Work request => Would you write out all the records again, exactly?

Material provided =>

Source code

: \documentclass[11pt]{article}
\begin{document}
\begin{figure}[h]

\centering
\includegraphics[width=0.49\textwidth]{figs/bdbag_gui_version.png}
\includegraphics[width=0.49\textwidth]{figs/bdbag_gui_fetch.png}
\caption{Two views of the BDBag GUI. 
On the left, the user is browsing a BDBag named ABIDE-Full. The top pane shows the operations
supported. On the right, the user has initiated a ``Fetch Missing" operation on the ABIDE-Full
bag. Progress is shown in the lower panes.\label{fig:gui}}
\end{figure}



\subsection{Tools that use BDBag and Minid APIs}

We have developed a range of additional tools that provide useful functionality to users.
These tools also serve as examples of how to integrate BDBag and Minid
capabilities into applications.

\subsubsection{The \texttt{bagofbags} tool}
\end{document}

Expected answer =>
Source code

: \documentclass[11pt]{article}
\begin{document}
\begin{figure}[h]

\centering
\includegraphics[width=0.49\textwidth]{figs/bdbag_gui_version.png}
\includegraphics[width=0.49\textwidth]{figs/bdbag_gui_fetch.png}
\caption{Two views of the BDBag GUI. 
On the left, the user is browsing a BDBag named ABIDE-Full. The top pane shows the operations
supported. On the right, the user has initiated a ``Fetch Missing" operation on the ABIDE-Full
bag. Progress is shown in the lower panes.\label{fig:gui}}
\end{figure}



\subsection{Tools that use BDBag and Minid APIs}

We have developed a range of additional tools that provide useful functionality to users.
These tools also serve as examples of how to integrate BDBag and Minid
capabilities into applications.

\subsubsection{The \texttt{bagofbags} tool}
\end{document}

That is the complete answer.